-- Material for this task follows --
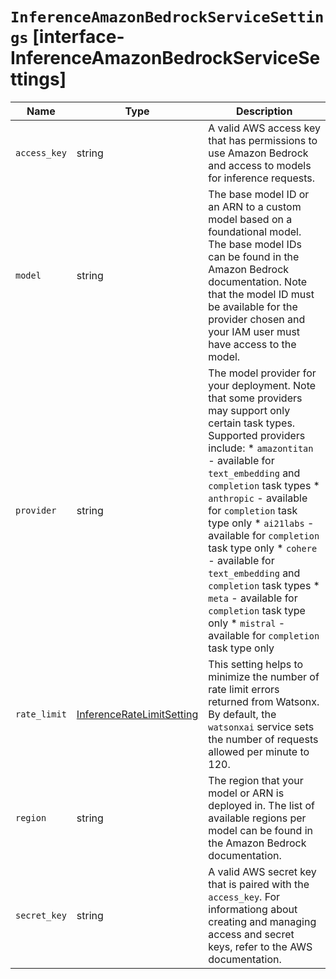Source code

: # `InferenceAmazonBedrockServiceSettings` [interface-InferenceAmazonBedrockServiceSettings]

| Name | Type | Description |
| - | - | - |
| `access_key` | string | A valid AWS access key that has permissions to use Amazon Bedrock and access to models for inference requests. |
| `model` | string | The base model ID or an ARN to a custom model based on a foundational model. The base model IDs can be found in the Amazon Bedrock documentation. Note that the model ID must be available for the provider chosen and your IAM user must have access to the model. |
| `provider` | string | The model provider for your deployment. Note that some providers may support only certain task types. Supported providers include: * `amazontitan` - available for `text_embedding` and `completion` task types * `anthropic` - available for `completion` task type only * `ai21labs` - available for `completion` task type only * `cohere` - available for `text_embedding` and `completion` task types * `meta` - available for `completion` task type only * `mistral` - available for `completion` task type only |
| `rate_limit` | [InferenceRateLimitSetting](./InferenceRateLimitSetting.md) | This setting helps to minimize the number of rate limit errors returned from Watsonx. By default, the `watsonxai` service sets the number of requests allowed per minute to 120. |
| `region` | string | The region that your model or ARN is deployed in. The list of available regions per model can be found in the Amazon Bedrock documentation. |
| `secret_key` | string | A valid AWS secret key that is paired with the `access_key`. For informationg about creating and managing access and secret keys, refer to the AWS documentation. |
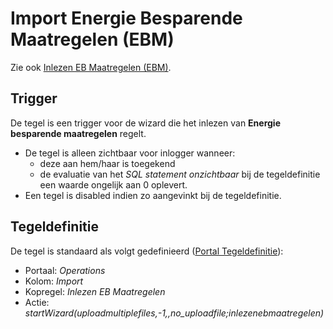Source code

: # Import Energie Besparende Maatregelen (EBM)

Zie ook [Inlezen EB Maatregelen (EBM)](../programmablokken/inlezen_energiebesparende_maatregelen.md).

## Trigger

De tegel is een trigger voor de wizard die het inlezen van **Energie besparende maatregelen** regelt.

  - De tegel is alleen zichtbaar voor inlogger wanneer:
    - deze aan hem/haar is toegekend
    - de evaluatie van het *SQL statement onzichtbaar* bij de tegeldefinitie een waarde ongelijk aan 0 oplevert.
  - Een tegel is disabled indien zo aangevinkt bij de tegeldefinitie.

## Tegeldefinitie

De tegel is standaard als volgt gedefinieerd ([Portal Tegeldefinitie](../../../../instellen_inrichtenn_inrichten/portaldefinitie/portal_tegel.md)):

  - Portaal: *Operations*
  - Kolom: *Import*
  - Kopregel: *Inlezen EB Maatregelen*
  - Actie: *startWizard(uploadmultiplefiles,-1,,no_uploadfile;inlezenebmaatregelen)*

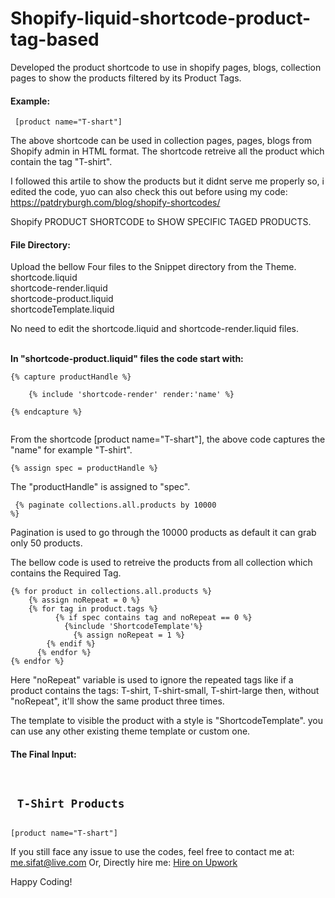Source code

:# Shopify-liquid-shortcode-product-tag-based
Developed the product shortcode to use in shopify pages, blogs, collection pages to show the products filtered by its Product Tags.

<h4>Example:</h4>
<pre><code> [product name="T-shart"] </pre></code>

The above shortcode can be used in collection pages, pages, blogs from Shopify admin in HTML format. The shortcode retreive all the product which contain the tag "T-shirt".

I followed this artile to show the products but it didnt serve me properly so, i edited the code, yuo can also check this out before using my code:
https://patdryburgh.com/blog/shopify-shortcodes/


Shopify PRODUCT SHORTCODE to SHOW SPECIFIC TAGED PRODUCTS.

<h4>File Directory:</h4>

Upload the bellow Four files to the Snippet directory from the Theme. <br/>
shortcode.liquid<br/>
shortcode-render.liquid<br/>
shortcode-product.liquid<br/>
shortcodeTemplate.liquid<br/>


No need to edit the shortcode.liquid and shortcode-render.liquid files. 

<br/><b>In "shortcode-product.liquid" files the code start with:</b>

<pre><code>{% capture productHandle %}<br/>	
    {% include 'shortcode-render' render:'name' %}<br/>
{% endcapture %}<br/>
</pre></code>


From the shortcode [product name="T-shart"], the above code captures the "name" for example "T-shirt". 

<pre><code>{% assign spec = productHandle %}</pre></code>
The "productHandle" is assigned to "spec". <br/>

<code><pre> {% paginate collections.all.products by 10000 %}</code></pre> Pagination is used to go through the 10000 products as default it can grab only 50 products.


The bellow code is used to retreive the products from all collection which contains the Required Tag.

<pre><code>{% for product in collections.all.products %}
  	{% assign noRepeat = 0 %}
  	{% for tag in product.tags %}
		  {% if spec contains tag and noRepeat == 0 %}
      		{%include 'ShortcodeTemplate'%}
  			  {% assign noRepeat = 1 %}
  		{% endif %}
	  {% endfor %}
{% endfor %}</code></pre>

Here "noRepeat" variable is used to ignore the repeated tags like if a product contains the tags: T-shirt, T-shirt-small, T-shirt-large then, without "noRepeat", it'll show the same product three times.

The template to visible the product with a style is "ShortcodeTemplate". you can use any other existing theme template or custom one.


<h4>The Final Input:</h4>
<pre> <code> <h2> T-Shirt Products</h2> 
[product name="T-shart"] </code> </pre>


If you still face any issue to use the codes, feel free to contact me at: <a href="mailto:me.sifat@live.com">me.sifat@live.com</a>
Or, Directly hire me: <a href="https://www.upwork.com/o/profiles/users/~01c3507b22db0d551a/">Hire on Upwork</a>

Happy Coding!
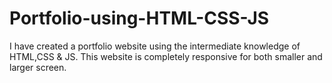 # Portfolio-using-HTML-CSS-JS
I have created a portfolio website using the intermediate knowledge of HTML,CSS &amp; JS. This website is completely responsive for both smaller and larger screen.
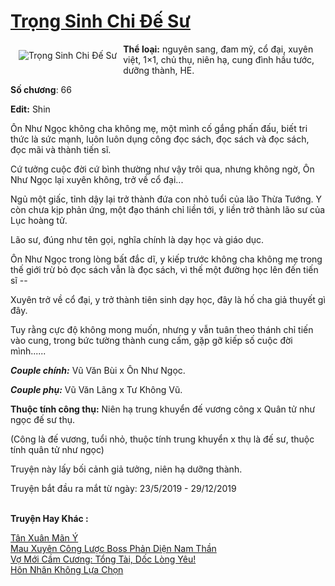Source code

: <a href="https://utruyen.com/trong-sinh-chi-de-su/24623/" title="Trọng Sinh Chi Đế Sư"><h1>Trọng Sinh Chi Đế Sư</h1></a><div style="display:table"><img align="right" style="float: left; padding: 10px;" src="https://utruyen.com/images/story/200x260/trong-sinh-chi-de-su.jpg" alt="Trọng Sinh Chi Đế Sư"><b>Thể loại:</b> nguyên sang, đam mỹ, cổ đại, xuyên việt, 1×1, chủ thụ, niên hạ, cung đình hầu tước, dưỡng thành, HE.<p></p><b>Số chương</b>: 66<p></p><b>Edit:</b> Shin<p></p>Ôn Như Ngọc không cha không mẹ, một mình cố gắng phấn đấu, biết tri thức là sức mạnh, luôn luôn dụng công đọc sách, đọc sách và đọc sách, đọc mãi và thành tiến sĩ.<p></p>Cứ tưởng cuộc đời cứ bình thường như vậy trôi qua, nhưng không ngờ, Ôn Như Ngọc lại xuyên không, trở về cổ đại...<p></p>Ngủ một giấc, tỉnh dậy lại trở thành đứa con nhỏ tuổi của lão Thừa Tướng. Y còn chưa kịp phản ứng, một đạo thánh chỉ liền tới, y liền trở thành lão sư của Lục hoàng tử.<p></p>Lão sư, đúng như tên gọi, nghĩa chính là dạy học và giáo dục.<p></p>Ôn Như Ngọc trong lòng bất đắc dĩ, y kiếp trước không cha không mẹ trong thế giới trừ bỏ đọc sách vẫn là đọc sách, vì thế một đường học lên đến tiến sĩ --<p></p>Xuyên trở về cổ đại, y trở thành tiên sinh dạy học, đây là hố cha giả thuyết gì đây.<p></p>Tuy rằng cực độ không mong muốn, nhưng y vẫn tuân theo thánh chỉ tiến vào cung, trong bức tường thành cung cấm, gặp gỡ kiếp số cuộc đời mình......<p></p><i><b>Couple chính:</b></i> Vũ Văn Bùi x Ôn Như Ngọc.<p></p><i><b>Couple phụ:</b></i> Vũ Văn Lãng x Tư Không Vũ.<p></p><b>Thuộc tính công thụ:</b> Niên hạ trung khuyển đế vương công x Quân tử như ngọc đế sư thụ.<p></p>(Công là đế vương, tuổi nhỏ, thuộc tính trung khuyển x thụ là đế sư, thuộc tính quân tử như ngọc)<p></p>Truyện này lấy bối cảnh giả tưởng, niên hạ dưỡng thành.<p></p>Truyện bắt đầu ra mắt từ ngày: 23/5/2019 - 29/12/2019</div><p><br><b>Truyện Hay Khác :</b></p><a href="https://utruyen.com/tan-xuan-man-y/19104/" alt="Tân Xuân Mãn Ý">Tân Xuân Mãn Ý</a><br/><a href="https://www.flickr.com/photos/184340401@N07/48743249728/" alt="Mau Xuyên Công Lược Boss Phản Diện Nam Thần">Mau Xuyên Công Lược Boss Phản Diện Nam Thần</a><br/><a href="https://github.com/quanluxury/ngontinhhot/tree/master/truyenhay/18773/" alt="Vợ Mới Cầm Cương: Tổng Tài, Dốc Lòng Yêu!">Vợ Mới Cầm Cương: Tổng Tài, Dốc Lòng Yêu!</a><br/><a href="https://github.com/quanluxury/truyenhot/tree/master/truyenhay/11582/" alt="Hôn Nhân Không Lựa Chọn">Hôn Nhân Không Lựa Chọn</a><br/>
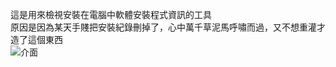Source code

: 這是用來檢視安裝在電腦中軟體安裝程式資訊的工具  
原因是因為某天手賤把安裝紀錄刪掉了，心中萬千草泥馬呼嘯而過，又不想重灌才造了這個東西  
![介面](https://i.imgur.com/NXcHFOZ.png)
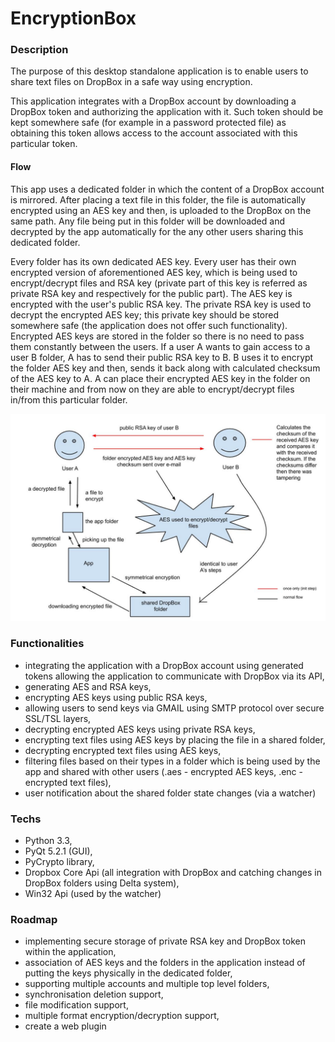 # EncryptionBox

### Description
The purpose of this desktop standalone application is to enable users to share text files on DropBox in a safe way using encryption.

This application integrates with a DropBox account by downloading a DropBox token and authorizing the application with it.
Such token should be kept somewhere safe (for example in a password protected file) as obtaining this token allows access to the
account associated with this particular token.

#### Flow
This app uses a dedicated folder in which the content of a DropBox account is mirrored.
After placing a text file in this folder, the file is automatically encrypted using an AES key and then, is uploaded to the DropBox
on the same path.
Any file being put in this folder will be downloaded and decrypted by the app automatically for the any other users sharing 
this dedicated folder.

Every folder has its own dedicated AES key.
Every user has their own encrypted version of aforementioned AES key, which is being used to encrypt/decrypt files and RSA key 
(private part of this key is referred as private RSA key and respectively for the public part).
The AES key is encrypted with the user's public RSA key. The private RSA key is used to decrypt the encrypted AES key; 
this private key should be stored somewhere safe (the application does not offer such functionality).
Encrypted AES keys are stored in the folder so there is no need to pass them constantly between the users.
If a user A wants to gain access to a user B folder, A has to send their public RSA key to B.
B uses it to encrypt the folder AES key and then, sends it back along with calculated checksum of the AES key to A.
A can place their encrypted AES key in the folder on their machine and from now on they are able to encrypt/decrypt files in/from this 
particular folder.

![Workflow Image](https://github.com/b4ry/EncryptionBox/blob/master/Workflow.jpg)

### Functionalities
- integrating the application with a DropBox account using generated tokens allowing the application to communicate with DropBox via its API,
- generating AES and RSA keys,
- encrypting AES keys using public RSA keys,
- allowing users to send keys via GMAIL using SMTP protocol over secure SSL/TSL layers,
- decrypting encrypted AES keys using private RSA keys,
- encrypting text files using AES keys by placing the file in a shared folder,
- decrypting encrypted text files using AES keys,
- filtering files based on their types in a folder which is being used by the app and shared with other users (.aes - encrypted AES keys, .enc - encrypted text files),
- user notification about the shared folder state changes (via a watcher)

### Techs
- Python 3.3,
- PyQt 5.2.1 (GUI),
- PyCrypto library,
- Dropbox Core Api (all integration with DropBox and catching changes in DropBox folders using Delta system),
- Win32 Api (used by the watcher)

### Roadmap
- implementing secure storage of private RSA key and DropBox token within the application,
- association of AES keys and the folders in the application instead of putting the keys physically in the dedicated folder,
- supporting multiple accounts and multiple top level folders,
- synchronisation deletion support,
- file modification support,
- multiple format encryption/decryption support,
- create a web plugin
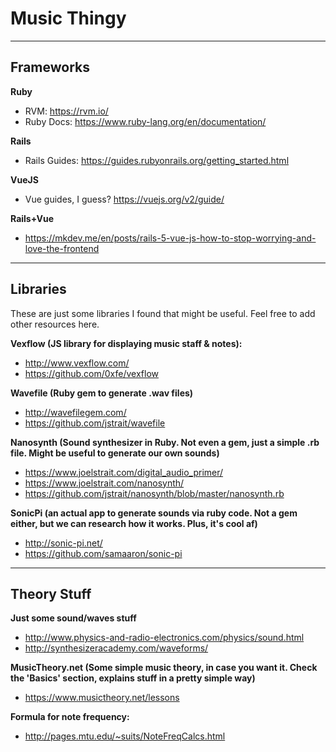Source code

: # Music Thingy

- - -
## Frameworks

**Ruby**
- RVM: https://rvm.io/
- Ruby Docs: https://www.ruby-lang.org/en/documentation/

**Rails**
- Rails Guides: https://guides.rubyonrails.org/getting_started.html

**VueJS**
- Vue guides, I guess? https://vuejs.org/v2/guide/

**Rails+Vue**
- https://mkdev.me/en/posts/rails-5-vue-js-how-to-stop-worrying-and-love-the-frontend


- - -
## Libraries

These are just some libraries I found that might be useful. Feel free to add other resources here.

**Vexflow (JS library for displaying music staff & notes):**
- http://www.vexflow.com/
- https://github.com/0xfe/vexflow

**Wavefile (Ruby gem to generate .wav files)**
- http://wavefilegem.com/
- https://github.com/jstrait/wavefile

**Nanosynth (Sound synthesizer in Ruby. Not even a gem, just a simple .rb file. Might be useful to generate our own sounds)**
- https://www.joelstrait.com/digital_audio_primer/
- https://www.joelstrait.com/nanosynth/
- https://github.com/jstrait/nanosynth/blob/master/nanosynth.rb

**SonicPi (an actual app to generate sounds via ruby code. Not a gem either, but we can research how it works. Plus, it's cool af)**
- http://sonic-pi.net/
- https://github.com/samaaron/sonic-pi

- - -
## Theory Stuff

**Just some sound/waves stuff**
- http://www.physics-and-radio-electronics.com/physics/sound.html
- http://synthesizeracademy.com/waveforms/

**MusicTheory.net (Some simple music theory, in case you want it. Check the 'Basics' section, explains stuff in a pretty simple way)**
- https://www.musictheory.net/lessons

**Formula for note frequency:**
- http://pages.mtu.edu/~suits/NoteFreqCalcs.html
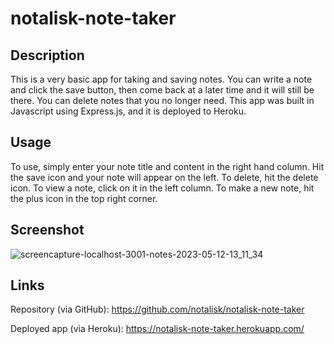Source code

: # notalisk-note-taker

## Description

This is a very basic app for taking and saving notes. You can write a note and click the save button, then come back at a later time and it will still be there. You can delete notes that you no longer need. This app was built in Javascript using Express.js, and it is deployed to Heroku.

## Usage

To use, simply enter your note title and content in the right hand column. Hit the save icon and your note will appear on the left. To delete, hit the delete icon. To view a note, click on it in the left column. To make a new note, hit the plus icon in the top right corner.

## Screenshot

![screencapture-localhost-3001-notes-2023-05-12-13_11_34](https://github.com/notalisk/notalisk-note-taker/assets/81662512/39861ce3-c8a4-4ae6-9ef6-e08c674549d7)

## Links

Repository (via GitHub): https://github.com/notalisk/notalisk-note-taker

Deployed app (via Heroku): https://notalisk-note-taker.herokuapp.com/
-- Material for this task concluded --
Exercise goal. Go through the listing above and copy each line that contains "free".

Solution.
If you still face any issue to use the codes, feel free to contact me at: <a href="mailto:me.sifat@live.com">me.sifat@live.com</a>
These are just some libraries I found that might be useful. Feel free to add other resources here.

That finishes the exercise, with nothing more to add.